Amid record-setting fuel prices, 49 percent of adults have seriously considered purchasing an electric vehicle (EV), while 45 percent have not; 6 percent say they already have one. Among partisans, Democrats and independents are far more likely to have considered buying an EV than Republicans. Regionally, Los Angeles residents are the most likely and Central Valley residents are the least likely to have considered an EV purchase, while San Francisco Bay Area residents are the most likely to already own one. Among racial/ethnic groups, half or more African Americans, Asian Americans, and Latinos report they have contemplated an electric vehicle purchase, compared to fewer whites. However, Asian Americans and whites are more than twice as likely to own an EV as African Americans or Latinos. Across the remaining demographic groups, men are somewhat more likely than women to have considered buying an EV; consideration falls with increasing age and rises sharply as educational attainment and income increase.

Are Californians willing to pay more for electricity generated by renewable sources, such as solar or wind energy? Forty-four percent are willing, and 55 percent are not. Majorities of Democrats (61%), college graduates (54%), 18- to 34-year-olds (53%), and San Francisco Bay Area residents (52%) are willing to pay more for electricity from renewable sources.

Table: Californians are divided when it comes to seriously considering purchasing an electric vehicle and very few already have one

State and Federal Approval Ratings

As Governor Newsom faces reelection in November, about six in ten adults and likely voters approve of the way he is handling environmental issues in California. Majorities have approved of the governor’s handling of the environment since 2020. Today, an overwhelming majority of Democrats (87%) approve, while 85 percent of Republicans disapprove, and independents are divided (49% approve, 47% disapprove). Regionally, approval is higher in coastal areas (62%) than in inland areas (51%). Majorities across demographic groups approve of Governor Newsom’s handling of environmental issues, and approval rises with income levels. Across racial/ethnic groups, approval is higher among Latinos (67%) and African Americans (62%) than it is among Asian Americans (54%) and whites (53%). Nearly nine in ten likely voters say candidates’ positions on the environment are important (45% very, 42% somewhat) in voting for governor.

Fifty-five percent of adults and 53 percent of likely voters approve of the state legislature’s handling of environmental issues; views were similar 12 months ago. Most Democrats (77%) approve of the legislature on this issue, while majorities of Republicans (82%) and independents (53%) disapprove. Across regions, approval is highest in the San Francisco Bay Area (63%) and lowest in the Central Valley (46%). About half or more across demographic groups approve of the legislature’s handling of environmental issues.
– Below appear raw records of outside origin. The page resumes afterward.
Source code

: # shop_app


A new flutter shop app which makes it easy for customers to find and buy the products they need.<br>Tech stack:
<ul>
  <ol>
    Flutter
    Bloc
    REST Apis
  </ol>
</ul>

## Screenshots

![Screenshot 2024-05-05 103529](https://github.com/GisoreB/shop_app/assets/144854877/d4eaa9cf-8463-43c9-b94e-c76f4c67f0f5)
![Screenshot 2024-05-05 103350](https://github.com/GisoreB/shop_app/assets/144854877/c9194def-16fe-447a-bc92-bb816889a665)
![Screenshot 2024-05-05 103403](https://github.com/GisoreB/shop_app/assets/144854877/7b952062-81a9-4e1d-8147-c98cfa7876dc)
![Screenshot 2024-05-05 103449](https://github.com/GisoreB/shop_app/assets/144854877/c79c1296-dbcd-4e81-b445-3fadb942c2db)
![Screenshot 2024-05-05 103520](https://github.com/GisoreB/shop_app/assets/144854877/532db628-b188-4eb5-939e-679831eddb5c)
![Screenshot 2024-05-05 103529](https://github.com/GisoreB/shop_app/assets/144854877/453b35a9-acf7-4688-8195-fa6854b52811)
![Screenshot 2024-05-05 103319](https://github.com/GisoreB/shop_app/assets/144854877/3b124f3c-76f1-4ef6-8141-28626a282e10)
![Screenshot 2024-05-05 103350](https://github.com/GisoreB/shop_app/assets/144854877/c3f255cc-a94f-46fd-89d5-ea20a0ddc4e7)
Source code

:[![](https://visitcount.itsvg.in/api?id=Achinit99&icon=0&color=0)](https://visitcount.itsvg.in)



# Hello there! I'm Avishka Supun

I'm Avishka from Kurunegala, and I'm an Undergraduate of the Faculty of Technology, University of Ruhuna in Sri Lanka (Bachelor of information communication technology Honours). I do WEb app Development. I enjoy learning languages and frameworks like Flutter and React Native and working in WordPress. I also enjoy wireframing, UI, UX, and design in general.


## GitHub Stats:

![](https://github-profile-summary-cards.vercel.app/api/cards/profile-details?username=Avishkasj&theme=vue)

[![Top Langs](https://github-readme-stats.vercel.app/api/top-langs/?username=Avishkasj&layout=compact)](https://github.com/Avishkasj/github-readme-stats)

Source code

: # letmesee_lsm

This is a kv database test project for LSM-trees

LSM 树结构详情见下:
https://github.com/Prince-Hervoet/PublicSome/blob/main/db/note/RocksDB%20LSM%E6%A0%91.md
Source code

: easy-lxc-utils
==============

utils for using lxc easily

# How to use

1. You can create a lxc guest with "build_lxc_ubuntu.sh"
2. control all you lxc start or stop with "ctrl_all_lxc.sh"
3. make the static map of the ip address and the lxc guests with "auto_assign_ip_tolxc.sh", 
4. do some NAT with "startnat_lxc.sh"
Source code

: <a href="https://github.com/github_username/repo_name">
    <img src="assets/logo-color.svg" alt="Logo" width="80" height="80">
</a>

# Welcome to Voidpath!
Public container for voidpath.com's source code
About half of adults (49%) and likely voters (49%) approve of President Biden’s handling of environmental issues in the US. Approval was much higher last July (61% adults, 61% likely voters). Today, partisans hold opposing views: an overwhelming majority of Democrats approve of the president’s handling of environmental issues while an overwhelming majority of Republicans disapprove, as do 54 percent of independents. Regionally, most coastal area residents approve (53%), while most inland area residents disapprove (58%). Across racial/ethnic groups, African Americans (55%) are most likely to approve of Biden on this issue, while whites are least likely (42%). Approval of the president’s handling of environmental issues varies across age, education, and income groups.

In contrast, 25 percent of adults and 18 percent of likely voters approve of the way Congress is handling environmental issues in the US. Approval was higher among adults (35%) and likely voters (28%) a year ago, but majorities have disapproved since 2011. Strong majorities across political parties disapprove of Congress on this issue, and about six in ten or more across regions and across demographic groups disapprove. When asked about the candidates in their district for the 2022 House election, 34 percent said the Republican candidate and 65 percent said the Democratic candidate in their district would do a better job handling environmental issues in the US.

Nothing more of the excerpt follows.